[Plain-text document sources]
----

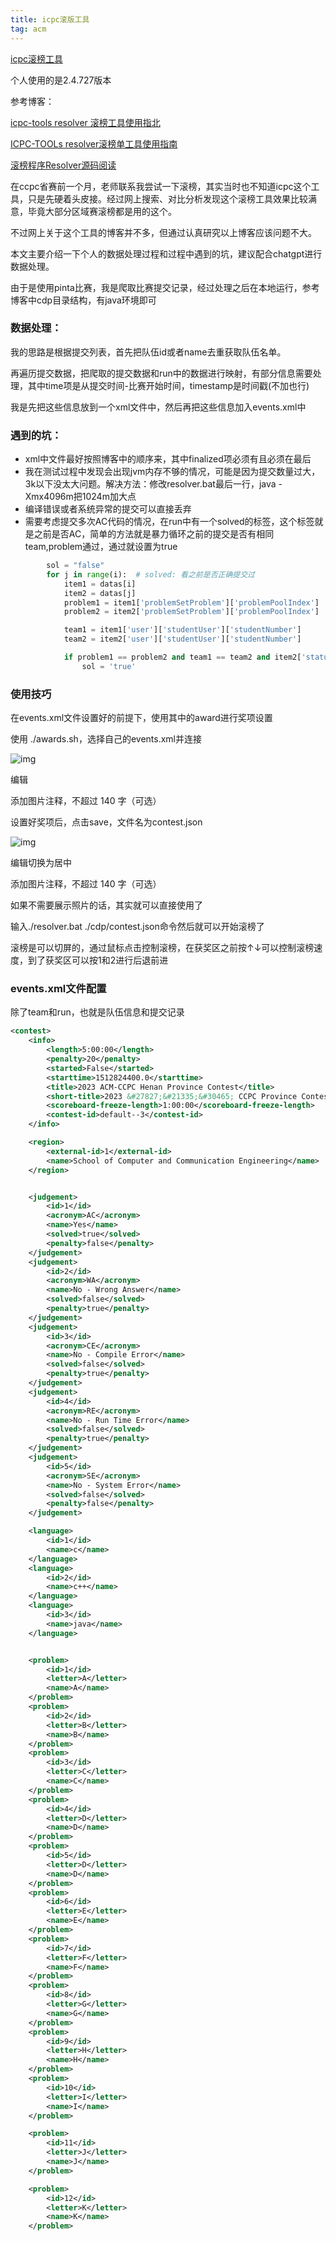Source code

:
 ```yaml
---
title: icpc滚版工具
tag: acm
---
```


[icpc滚榜工具](https://tools.icpc.global/)

个人使用的是2.4.727版本

参考博客：

[icpc-tools resolver 滚榜工具使用指北 ](https://blog.jingwei.site/2018/05/22/icpc-tools-resolver-gun-bang-gong-ju-shi-yong-zhi-bei/)

[ICPC-TOOLs resolver滚榜单工具使用指南](https://blog.csdn.net/xzx18822942899/article/details/128275137)

[滚榜程序Resolver源码阅读](https://blog.lanly.vip/article/7)

​    在ccpc省赛前一个月，老师联系我尝试一下滚榜，其实当时也不知道icpc这个工具，只是先硬着头皮接。经过网上搜索、对比分析发现这个滚榜工具效果比较满意，毕竟大部分区域赛滚榜都是用的这个。

​    不过网上关于这个工具的博客并不多，但通过认真研究以上博客应该问题不大。

​    本文主要介绍一下个人的数据处理过程和过程中遇到的坑，建议配合chatgpt进行数据处理。

由于是使用pinta比赛，我是爬取比赛提交记录，经过处理之后在本地运行，参考博客中cdp目录结构，有java环境即可

### 数据处理：

我的思路是根据提交列表，首先把队伍id或者name去重获取队伍名单。

再遍历提交数据，把爬取的提交数据和run中的数据进行映射，有部分信息需要处理，其中time项是从提交时间-比赛开始时间，timestamp是时间戳(不加也行)

我是先把这些信息放到一个xml文件中，然后再把这些信息加入events.xml中

### 遇到的坑：

- xml中文件最好按照博客中的顺序来，其中finalized项必须有且必须在最后 
- 我在测试过程中发现会出现jvm内存不够的情况，可能是因为提交数量过大，3k以下没太大问题。解决方法：修改resolver.bat最后一行，java -Xmx4096m把1024m加大点 
- 编译错误或者系统异常的提交可以直接丢弃 
- 需要考虑提交多次AC代码的情况，在run中有一个solved的标签，这个标签就是之前是否AC，简单的方法就是暴力循环之前的提交是否有相同team,problem通过，通过就设置为true

```python
        sol = "false"
        for j in range(i):  # solved: 看之前是否正确提交过
            item1 = datas[i]
            item2 = datas[j]
            problem1 = item1['problemSetProblem']['problemPoolIndex']
            problem2 = item2['problemSetProblem']['problemPoolIndex']

            team1 = item1['user']['studentUser']['studentNumber']
            team2 = item2['user']['studentUser']['studentNumber']

            if problem1 == problem2 and team1 == team2 and item2['status'] == "ACCEPTED":
                sol = 'true'
```

### 使用技巧

在events.xml文件设置好的前提下，使用其中的award进行奖项设置

使用   ./awards.sh，选择自己的events.xml并连接

![img](https://pic1.zhimg.com/80/v2-321e3b1399c133241a6c6ebae4b7161c_720w.png?source=d16d100b)



编辑

添加图片注释，不超过 140 字（可选）

设置好奖项后，点击save，文件名为contest.json

![img](https://picx.zhimg.com/80/v2-bd2b757ba9d6aa78fa7c192977d29975_720w.png?source=d16d100b)



编辑切换为居中

添加图片注释，不超过 140 字（可选）

如果不需要展示照片的话，其实就可以直接使用了

输入./resolver.bat ./cdp/contest.json命令然后就可以开始滚榜了

滚榜是可以切屏的，通过鼠标点击控制滚榜，在获奖区之前按↑↓可以控制滚榜速度，到了获奖区可以按1和2进行后退前进

### events.xml文件配置

除了team和run，也就是队伍信息和提交记录

```xml
<contest>
    <info>
        <length>5:00:00</length>
        <penalty>20</penalty>
        <started>False</started>
        <starttime>1512824400.0</starttime>
        <title>2023 ACM-CCPC Henan Province Contest</title>
        <short-title>2023 &#27827;&#21335;&#30465; CCPC Province Contest</short-title>
        <scoreboard-freeze-length>1:00:00</scoreboard-freeze-length>
        <contest-id>default--3</contest-id>
    </info>

    <region>
        <external-id>1</external-id>
        <name>School of Computer and Communication Engineering</name>
    </region>


    <judgement>
        <id>1</id>
        <acronym>AC</acronym>
        <name>Yes</name>
        <solved>true</solved>
        <penalty>false</penalty>
    </judgement>
    <judgement>
        <id>2</id>
        <acronym>WA</acronym>
        <name>No - Wrong Answer</name>
        <solved>false</solved>
        <penalty>true</penalty>
    </judgement>
    <judgement>
        <id>3</id>
        <acronym>CE</acronym>
        <name>No - Compile Error</name>
        <solved>false</solved>
        <penalty>true</penalty>
    </judgement>
    <judgement>
        <id>4</id>
        <acronym>RE</acronym>
        <name>No - Run Time Error</name>
        <solved>false</solved>
        <penalty>true</penalty>
    </judgement>
    <judgement>
        <id>5</id>
        <acronym>SE</acronym>
        <name>No - System Error</name>
        <solved>false</solved>
        <penalty>false</penalty>
    </judgement>

    <language>
        <id>1</id>
        <name>c</name>
    </language>
    <language>
        <id>2</id>
        <name>c++</name>
    </language>
    <language>
        <id>3</id>
        <name>java</name>
    </language>


    <problem>
        <id>1</id>
        <letter>A</letter>
        <name>A</name>
    </problem>
    <problem>
        <id>2</id>
        <letter>B</letter>
        <name>B</name>
    </problem>
    <problem>
        <id>3</id>
        <letter>C</letter>
        <name>C</name>
    </problem>
    <problem>
        <id>4</id>
        <letter>D</letter>
        <name>D</name>
    </problem>
    <problem>
        <id>5</id>
        <letter>D</letter>
        <name>D</name>
    </problem>
    <problem>
        <id>6</id>
        <letter>E</letter>
        <name>E</name>
    </problem>
    <problem>
        <id>7</id>
        <letter>F</letter>
        <name>F</name>
    </problem>
    <problem>
        <id>8</id>
        <letter>G</letter>
        <name>G</name>
    </problem>
    <problem>
        <id>9</id>
        <letter>H</letter>
        <name>H</name>
    </problem>
    <problem>
        <id>10</id>
        <letter>I</letter>
        <name>I</name>
    </problem>

    <problem>
        <id>11</id>
        <letter>J</letter>
        <name>J</name>
    </problem>

    <problem>
        <id>12</id>
        <letter>K</letter>
        <name>K</name>
    </problem>
```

----

### TASK ITEM
Copy out each line of the records where the string "title" appears.

### RESULT BELOW
title: icpc滚版工具
        <title>2023 ACM-CCPC Henan Province Contest</title>
        <short-title>2023 &#27827;&#21335;&#30465; CCPC Province Contest</short-title>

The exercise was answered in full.